Oliver Buchhofer, SWISS’s Head of Operations, commented:  "We also built cushions into our system, by rostering more reserve crews and providing reserve aircraft,” explains Oliver Buchhofer, SWISS’s Head of Operations. “And our actions paid off: our flight operations remained exceptionally stable throughout the summer holiday period. This had been our paramount objective, and it’s a goal we achieved.” SWISS’s schedule stability for the summer holiday period from mid-July to mid-August amounted to 98.9 per cent, meaning that the vast majority of the company’s flights were operated as scheduled. “We were, in fact, one of Europe’s stablest airlines,” Oliver Buchhofer adds.

1.7 million passengers carried 

This year, too, the demand for air travel was very high throughout the summer holiday season. Over the past four weeks, SWISS operated 12,870 flights transporting a total of some 1.7 million passengers. The peak travel day was Friday 28 July with just under 60,000 SWISS travellers.

Oliver Buchhofer, SWISS’s Head of Operations said: “We achieved our intermediate goal of offering our passengers flight services that were as reliable as possible. And I’m hugely grateful for the outstanding performance that our employees delivered over the past few weeks. As a Swiss airline, we aspire to be punctual, too,” he continues. “And this is an aim that we didn’t achieve. We must improve here. And we’re already learning our lessons for summer 2024, and have already embarked on close consultations with our partners to this end.”
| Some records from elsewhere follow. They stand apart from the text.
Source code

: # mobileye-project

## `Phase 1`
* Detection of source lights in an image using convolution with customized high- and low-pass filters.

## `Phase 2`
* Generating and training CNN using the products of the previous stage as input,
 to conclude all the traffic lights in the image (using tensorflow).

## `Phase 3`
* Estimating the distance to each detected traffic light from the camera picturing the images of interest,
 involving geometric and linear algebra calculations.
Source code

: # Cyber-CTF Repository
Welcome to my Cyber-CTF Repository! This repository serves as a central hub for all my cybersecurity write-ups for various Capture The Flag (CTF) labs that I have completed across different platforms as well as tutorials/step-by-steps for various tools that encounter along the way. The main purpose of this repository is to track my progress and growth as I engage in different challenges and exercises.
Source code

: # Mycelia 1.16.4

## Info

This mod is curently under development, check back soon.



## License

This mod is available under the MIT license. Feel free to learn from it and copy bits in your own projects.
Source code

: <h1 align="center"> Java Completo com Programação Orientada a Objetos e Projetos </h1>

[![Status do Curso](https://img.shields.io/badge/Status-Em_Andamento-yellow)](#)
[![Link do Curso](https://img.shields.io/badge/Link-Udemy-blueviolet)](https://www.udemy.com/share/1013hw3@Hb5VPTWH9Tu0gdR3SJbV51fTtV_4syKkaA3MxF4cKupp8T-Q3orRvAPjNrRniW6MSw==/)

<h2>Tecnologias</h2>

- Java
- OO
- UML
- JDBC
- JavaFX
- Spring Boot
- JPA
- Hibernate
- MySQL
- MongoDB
A positive punctuality trend 

As a result of its current clear and consistent focus on offering its customers a stable air travel product (including operating flights with delays, too, where necessary), SWISS’s punctuality performance for this summer fell short of its objectives. At 56.7 per cent, just over half of the company’s flights over the past four weeks arrived punctually at their destination. 25.3 per cent of them arrived with more than 30 minutes delay. The delays concerned were mostly attributable to external factors such as adverse weather conditions (and resulting suspensions of ground handling activities), substantial reductions in Zurich Airport’s arrival and departure capacities in easterly ‘bise’ wind conditions and staffing shortages within Europe’s air traffic control. SWISS’s punctuality did show a renewed upward trend in the first weeks of August, however. And its employees continue to do their utmost, on the ground and in the air, to get travellers to their destinations as planned. They have been helped here, too, by both a decline in the volumes of European strike actions and a tangible stabilization in general weather conditions.